Instalado dentro do Palácio do Planalto, um coronel da reserva se queixava das pedras no caminho para um golpe de Estado. Faltavam duas semanas para o fim do governo Jair Bolsonaro quando Elcio Franco, assessor da Casa Civil, enviou o lamento a um amigo do presidente, pelo WhatsApp. "Essa enrolação vai continuar acontecendo", disse.
Do outro lado da conversa estava o ex-major Ailton Barros. Ele falava em pressionar a cúpula do Exército, mobilizar 1.500 militares e convencer o Comando de Operações Especiais a prender o ministro Alexandre de Moraes. "Se preciso for, vai ser fora das quatro linhas", ameaçou.
A máquina bolsonarista quis pintar o golpismo pós-eleitoral como um sonho de militantes birutas ou um plano de soldados rasos do entorno do ex-presidente. Mas não é preciso ir longe para identificar os nomes e os gabinetes de majores, coronéis, generais e delegados que discutiam a ideia perto do centro do poder.

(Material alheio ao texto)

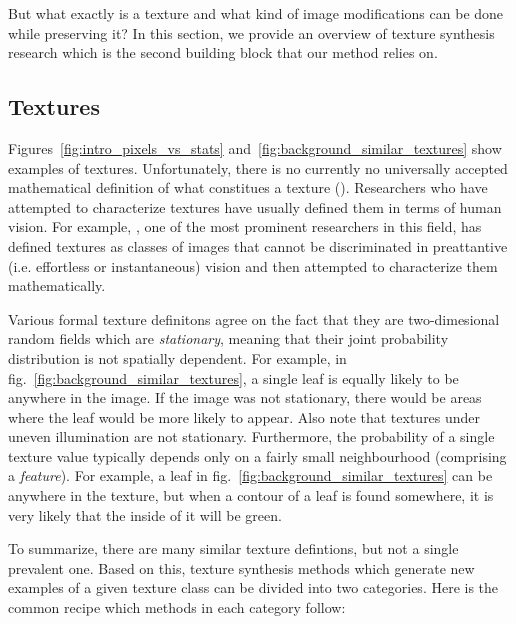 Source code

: But what exactly is a texture and what kind of image modifications can be done while preserving it? In this section, we provide an overview of texture synthesis research which is the second building block that our method relies on.

\subsection{Textures}
\label{section:background-texture_synthesis-textures}

Figures~\ref{fig:intro_pixels_vs_stats} and~\ref{fig:background_similar_textures} show examples of textures. Unfortunately, there is no currently no universally accepted mathematical definition of what constitues a texture (\citet{Raad2018}). Researchers who have attempted to characterize textures have usually defined them in terms of human vision. For example, \citet{Julesz1962}, one of the most prominent researchers in this field, has defined textures as classes of images that cannot be discriminated in preattantive (i.e. effortless or instantaneous) vision and then attempted to characterize them mathematically.

Various formal texture definitons agree on the fact that they are two-dimesional random fields which are \textit{stationary}, meaning that their joint probability distribution is not spatially dependent. For example, in fig.~\ref{fig:background_similar_textures}, a single leaf is equally likely to be anywhere in the image. If the image was not stationary, there would be areas where the leaf would be more likely to appear. Also note that textures under uneven illumination are not stationary. Furthermore, the probability of a single texture value typically depends only on a fairly small neighbourhood (comprising a \textit{feature}). For example, a leaf in fig.~\ref{fig:background_similar_textures} can be anywhere in the texture, but when a contour of a leaf is found somewhere, it is very likely that the inside of it will be green. 

To summarize, there are many similar texture defintions, but not a single prevalent one. Based on this, texture synthesis methods which generate new examples of a given texture class can be divided into two categories. Here is the common recipe which methods in each category follow:

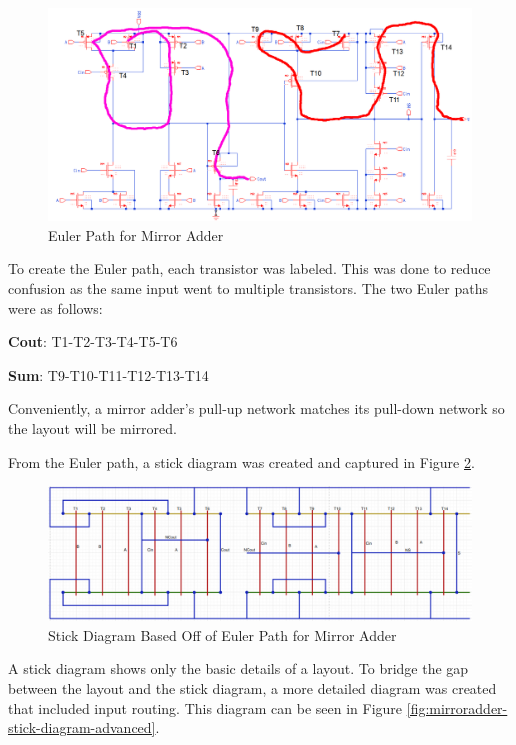 \documentclass[11pt]{article}
\begin{document}
		\begin{figure}[H]
			\centering
			\includegraphics[width=1\linewidth]{"Pictures/Mirror Adder Euler Path"}
			\caption{Euler Path for Mirror Adder}
			\label{fig:mirror-adder-euler-path}
		\end{figure}
		
		To create the Euler path, each transistor was labeled. This was done to reduce confusion as the same input went to multiple transistors. The two Euler paths were as follows:
		
		\textbf{Cout}: T1-T2-T3-T4-T5-T6
		
		\textbf{Sum}: T9-T10-T11-T12-T13-T14
		
		Conveniently, a mirror adder's pull-up network matches its pull-down network so the layout will be mirrored. 
		
		
		From the Euler path, a stick diagram was created and captured in Figure \ref{fig:mirroradder-stick-diagram}.
		
		\begin{figure}[H]
			\centering
			\includegraphics[width=1\linewidth]{"Pictures/MirrorAdder Stick Diagram"}
			\caption{Stick Diagram Based Off of Euler Path for Mirror Adder}
			\label{fig:mirroradder-stick-diagram}
		\end{figure}
		
		A stick diagram shows only the basic details of a layout. To bridge the gap between the layout and the stick diagram, a more detailed diagram was created that included input routing. This diagram can be seen in Figure \ref{fig:mirroradder-stick-diagram-advanced}.
		
\end{document}
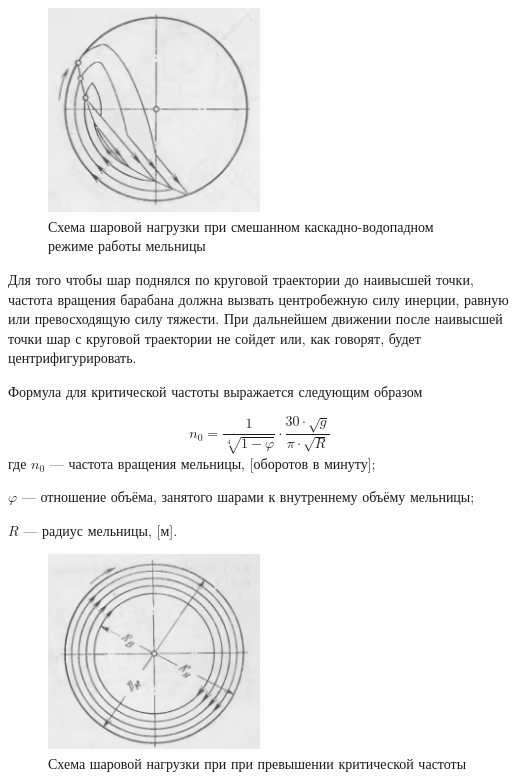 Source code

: \documentclass[utf8x, 14pt, oneside, a4paper]{article}
\begin{document}
\begin{figure}[H]
	\centering
	\includegraphics[width=0.5\textwidth]{smeshan_theory} 
	\caption{Схема шаровой нагрузки при смешанном каскадно-водопадном режиме работы мельницы}
	\label{pic:smeshan_theory}
\end{figure} 

Для того чтобы шар поднялся по круговой траектории до наивысшей точки, частота вращения барабана должна вызвать центробежную силу инерции, равную или превосходящую силу тяжести.
При дальнейшем движении после наивысшей точки шар с круговой траектории не сойдет или, как говорят, будет центрифигурировать.

Формула для критической частоты выражается следующим образом

\begin{equation}
\label{freq_kritic}
n_0 = \dfrac{1}{\sqrt[4]{1 - \varphi}} \cdot \dfrac{30 \cdot \sqrt{g}}{\pi \cdot \sqrt{R}}
\end{equation}
где $n_0$ --- частота вращения мельницы, [оборотов в минуту];

$\varphi$ --- отношение объёма, занятого шарами к внутреннему объёму мельницы;

$R$ --- радиус мельницы, [м].

\begin{figure}[H]
	\centering
	\includegraphics[width=0.5\textwidth]{kritic_theory} 
	\caption{Схема шаровой нагрузки при при превышении критической частоты}
	\label{pic:kritic_theory}
\end{figure} 
\end{document}

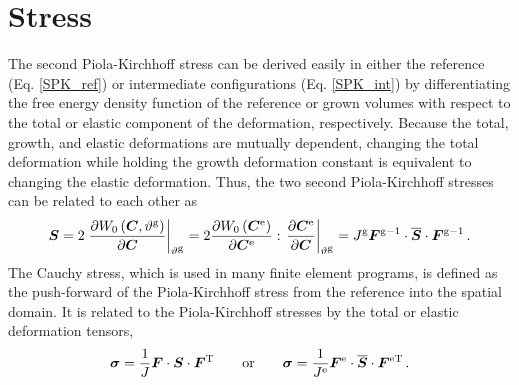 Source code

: \documentclass[10pt,letterpaper,oneside]{report}
\newcommand{\ten}[1]{\mbox{\boldmath $#1$}{}}
\newcommand{\scas}[1]{\mbox{{\scriptsize{${\rm{#1}}$}}}{}}
\begin{document}
\section{Stress}
The second Piola-Kirchhoff stress can be derived easily in either the reference (Eq. \ref{SPK_ref}) or intermediate configurations (Eq. \ref{SPK_int}) by differentiating the free energy density function of the reference or grown volumes with respect to the total or elastic component of the deformation, respectively.  Because the total, growth, and elastic deformations are mutually dependent, changing the total deformation while holding the growth deformation constant is equivalent to changing the elastic deformation.  Thus, the two second Piola-Kirchhoff stresses can be related to each other as
\begin{equation}
\ten{S} = 2 \left. \frac{\partial W_0 \left( \ten{C}, \vartheta^{\scas{g}} \right) }{\partial \ten{C}} \right|_{\vartheta^{\scas{g}}} = 2 \frac{\partial W_0 \left( \ten{C}^{\scas{e}}\right) }{\partial \ten{C}^{\scas{e}}} : \left. \frac{\partial \ten{C}^{\scas{e}}}{\partial \ten{C}} \right|_{\vartheta^{\scas{g}}} = J^{\scas{g}} \ten{F}^{\scas{g}-1} \cdot \overline{\ten{S}} \cdot \ten{F}^{\scas{g}-1} \, . 
\end{equation}
The Cauchy stress, which is used in many finite element programs, is defined as the push-forward of the Piola-Kirchhoff stress from the reference into the spatial domain.  It is related to the Piola-Kirchhoff stresses by the total or elastic deformation tensors, 
\begin{equation}
\ten{\sigma} = \frac{1}{J} \ten{F} \cdot \ten{S} \cdot \ten{F}^{\scas{T}}  
\qquad \mbox{or} \qquad   
\ten{\sigma} = \frac{1}{J^{\scas{e}}} \ten{F}^{\scas{e}} \cdot \overline{\ten{S}} \cdot \ten{F}^{\scas{eT}} \, .
\end{equation}
\end{document}
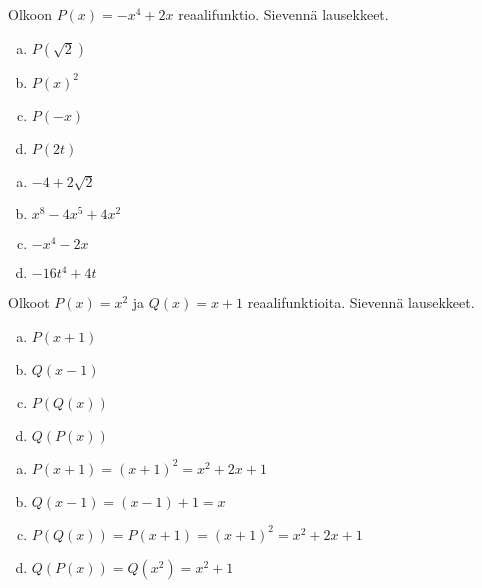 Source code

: \begin{tehtava}
    Olkoon $P(x)=-x^4+2x$ reaalifunktio. Sievennä lausekkeet.
    \begin{enumerate}[a)]
		\item $P(\sqrt{2})$
        \item $P(x)^2$
        \item $P(-x)$
        \item $P(2t)$
    \end{enumerate}
    \begin{vastaus}
        \begin{enumerate}[a)]
            \item $-4 + 2\sqrt{2}$
            \item $x^8 - 4x^5 + 4x^2$
            \item $-x^4-2x$
            \item $-16t^4+4t$
        \end{enumerate}
    \end{vastaus}
\end{tehtava}

\begin{tehtava}
    Olkoot $P(x)=x^2$ ja $Q(x)=x+1$ reaalifunktioita. Sievennä lausekkeet.
    \begin{enumerate}[a)]
        \item $P(x+1)$
        \item $Q(x-1)$
        \item $P(Q(x))$
        \item $Q(P(x))$
    \end{enumerate}
    \begin{vastaus}
        \begin{enumerate}[a)]
            \item $P(x+1) = (x+1)^2 = x^2+2x+1$
            \item $Q(x-1) = (x-1)+1 = x$
            \item $P(Q(x)) = P(x+1) = (x+1)^2 = x^2+2x+1$
            \item $Q(P(x)) = Q(x^2) = x^2+1$
        \end{enumerate}
    \end{vastaus}
\end{tehtava}
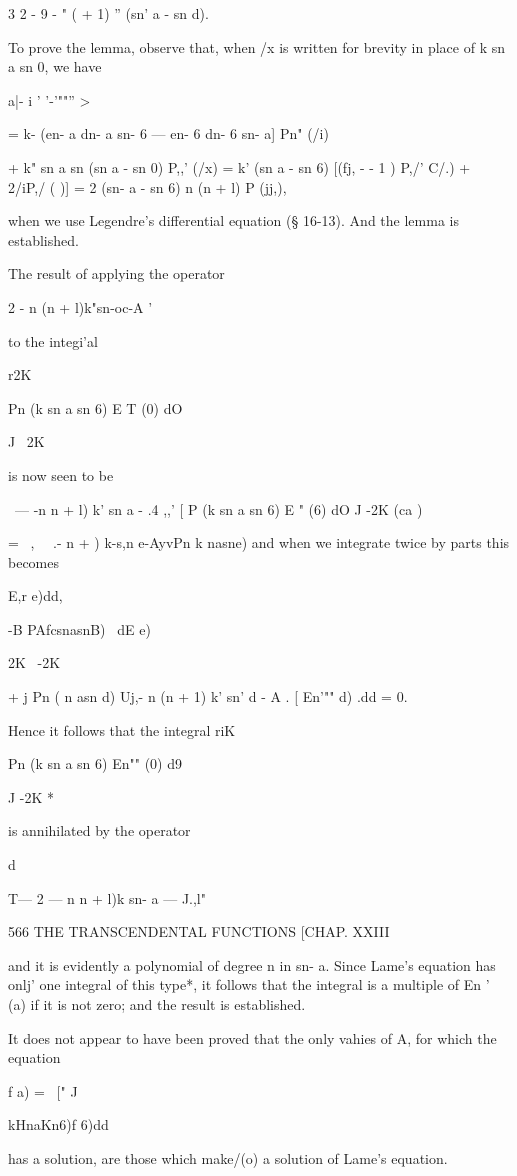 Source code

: {{{{{{{3 2 - 9 - " ( + 1) '' (sn' a - sn d).

To prove the lemma, observe that, when /x is written for brevity in
place of k sn a sn 0, we have

 a|- i ' '-'""'' >

= k- (en- a dn- a sn- 6 — en- 6 dn- 6 sn- a] Pn" (/i)

+ k" sn a sn (sn a - sn 0) P,,' (/x) = k' (sn a - sn 6) [(fj, - - 1 )
P,/' C/.) + 2/iP,/ ( )] = 2 (sn- a - sn 6) n (n + l) P (jj,),

when we use Legendre's differential equation (§ 16-13). And the lemma
is established.

The result of applying the operator

 2 - n (n + l)k"sn-oc-A '

to the integi'al

r2K

Pn (k sn a sn 6) E T (0) dO

J ~2K

is now seen to be

\ — -n n + l) k' sn a - .4 ,,' [ P (k sn a sn 6) E " (6) dO J -2K (ca
)

= \ , \ \ .- n + ) k-s,n e-AyvPn k nasne) and when we integrate twice
by parts this becomes

E,r e)dd,

-B PAfcsnasnB) \ dE e)

2K \ -2K

+ j Pn ( n asn d) Uj,- n (n + 1) k' sn' d - A . [ En'"" d) .dd = 0.

Hence it follows that the integral riK

Pn (k sn a sn 6) En"" (0) d9

J -2K *

is annihilated by the operator

d

T— 2 — n n + l)k sn- a — J.,l"

566 THE TRANSCENDENTAL FUNCTIONS [CHAP. XXIII

and it is evidently a polynomial of degree n in sn- a. Since Lame's
equation has onlj' one integral of this type*, it follows that the
integral is a multiple of En ' (a) if it is not zero; and the result
is established.

It does not appear to have been proved that the only vahies of A, for
which the equation

f a) = \ [" J\ \ {kHnaKn6)f 6)dd

has a solution, are those which make/(o) a solution of Lame's
equation.

}}}}}}}}
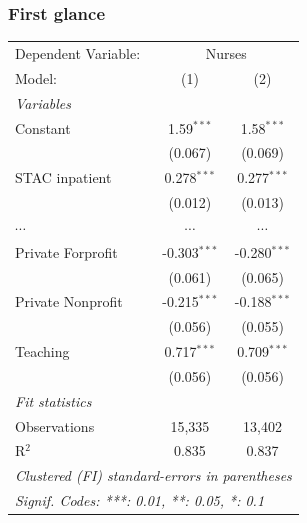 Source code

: \documentclass[10pt,mathserif]{beamer}
\begin{document}
\begin{frame}
  \frametitle{First glance}
  \begin{table}
    \fontsize{8pt}{8pt}\selectfont
    \begingroup
    \centering
    \begin{tabular}{lcc}
      \tabularnewline \midrule \midrule
      Dependent Variable: & \multicolumn{2}{c}{Nurses}                         \\
      Model:              & (1)                        & (2)                   \\
      \midrule
      \emph{Variables}                                                         \\
      Constant            & 1.59$^{***}$               & 1.58$^{***}$          \\
                          & (0.067)                    & (0.069)               \\
      STAC inpatient      & 0.278$^{***}$              & 0.277$^{***}$         \\
                          & (0.012)                    & (0.013)               \\
      $\cdots$            & $\cdots$                   & $\cdots$              \\
      Private Forprofit   & -0.303$^{***}$             & -0.280$^{***}$        \\
                          & (0.061)                    & (0.065)               \\
      Private Nonprofit   & -0.215$^{***}$             & -0.188$^{***}$        \\
                          & (0.056)                    & (0.055)               \\
      Teaching            & 0.717$^{***}$              & 0.709$^{***}$         \\
                          & (0.056)                    & (0.056)               \\
      \midrule
      \emph{Fit statistics}                                                    \\
      Observations        & 15,335                     & 13,402                \\
      R$^2$               & 0.835                      & 0.837                 \\
      \midrule \midrule
      \multicolumn{3}{l}{\emph{Clustered (FI) standard-errors in parentheses}} \\
      \multicolumn{3}{l}{\emph{Signif. Codes: ***: 0.01, **: 0.05, *: 0.1}}    \\
    \end{tabular}
    \par\endgroup
  \end{table}
\end{frame}
\end{document}
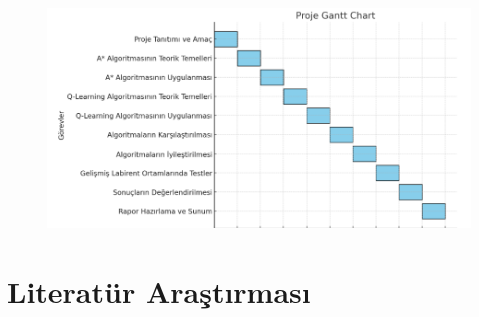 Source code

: \documentclass[12pt, a4paper]{article}
\begin{document}
\begin{landscape}
	\begin{figure}[!ht]	
		
			\caption[]{}
		\centering 
		
		\includegraphics[height= 5 cm]{-gantt-chart.png}

		

			\end{figure}

	\end{landscape}	
	
	\section{Literatür Araştırması}	
	
\end{document}
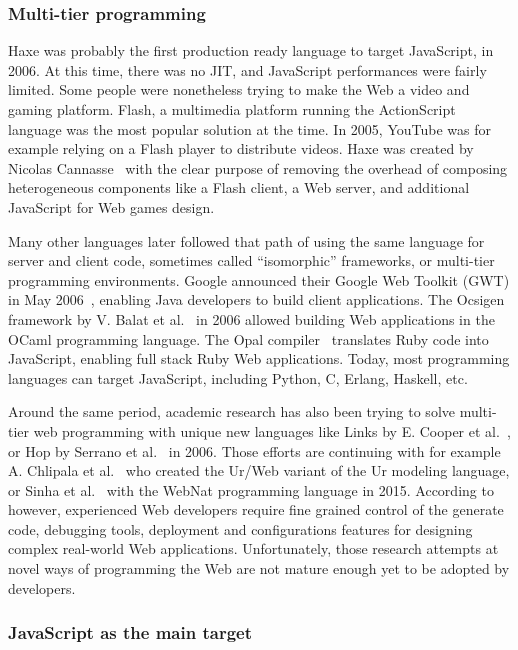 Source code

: \subsubsection{Multi-tier programming}%
\label{ssub:multitier}

Haxe was probably the first production ready language to target JavaScript, in 2006.
At this time, there was no JIT, and JavaScript performances were fairly limited.
Some people were nonetheless trying to make the Web a video and gaming platform.
Flash, a multimedia platform running the ActionScript language was the most popular solution at the time.
In 2005, YouTube was for example relying on a Flash player to distribute videos.
Haxe was created by Nicolas Cannasse~\cite{haxe-interview} with the clear purpose
of removing the overhead of composing heterogeneous components like a Flash client,
a Web server, and additional JavaScript for Web games design.

Many other languages later followed that path of using the same language
for server and client code, sometimes called ``isomorphic'' frameworks,
or multi-tier programming environments.
Google announced their Google Web Toolkit (GWT) in May 2006~\cite{gwt},
enabling Java developers to build client applications.
The Ocsigen framework by V. Balat et al.~\cite{balat2006ocsigen} in 2006
allowed building Web applications in the OCaml programming language.
The Opal compiler~\cite{opalrb} translates Ruby code into JavaScript,
enabling full stack Ruby Web applications.
Today, most programming languages can target JavaScript,
including Python, C, Erlang, Haskell, etc.

Around the same period, academic research has also been trying to solve
multi-tier web programming with unique new languages like Links
by E. Cooper et al.~\cite{cooper2006links},
or Hop by Serrano et al.~\cite{serrano2006hop} in 2006.
Those efforts are continuing with for example
A. Chlipala et al.~\cite{chlipala2015ur} who created the Ur/Web variant
of the Ur modeling language,
or Sinha et al.~\cite{sinha2015simplifying} with the WebNat programming language in 2015.
According to~\cite{sinha2015simplifying} however,
experienced Web developers require fine grained control of the generate code,
debugging tools, deployment and configurations features
for designing complex real-world Web applications.
Unfortunately, those research attempts at novel ways of programming the Web
are not mature enough yet to be adopted by developers.

\subsubsection{JavaScript as the main target}%
\label{ssub:javascript_as_the_main_target}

A investigação que descobriu o esquema de fraude do cartão de vacinação do ex-presidente cortou esse caminho. Além da conversa com Elcio Franco, a PF também encontrou mensagens de áudio enviadas por Ailton Barros ao coronel Mauro Cid, auxiliar direto de Bolsonaro.
Nas gravações disparadas para o gabinete presidencial e reveladas pela CNN Brasil, o ex-major falava na prisão de Moraes num domingo ("como ele faz com todo mundo") e num decreto para uma operação militar de Garantia da Lei e da Ordem.
Nunca houve dúvida de que o golpismo vicejava no lago em que nadavam os peixes grandes do bolsonarismo. O ministro da Justiça guardava em casa os preparativos de um estado de exceção, e generais do governo trabalhavam para melar as eleições.
No inquérito sobre o cartão de vacinação do ex-presidente, a PF afirmou ter identificado "tratativas para execução de um golpe de Estado" por "pessoas ainda não identificadas". Tudo indica que os agentes continuarão puxando esse fio. O celular de Bolsonaro, apreendido na investigação, deve ajudar.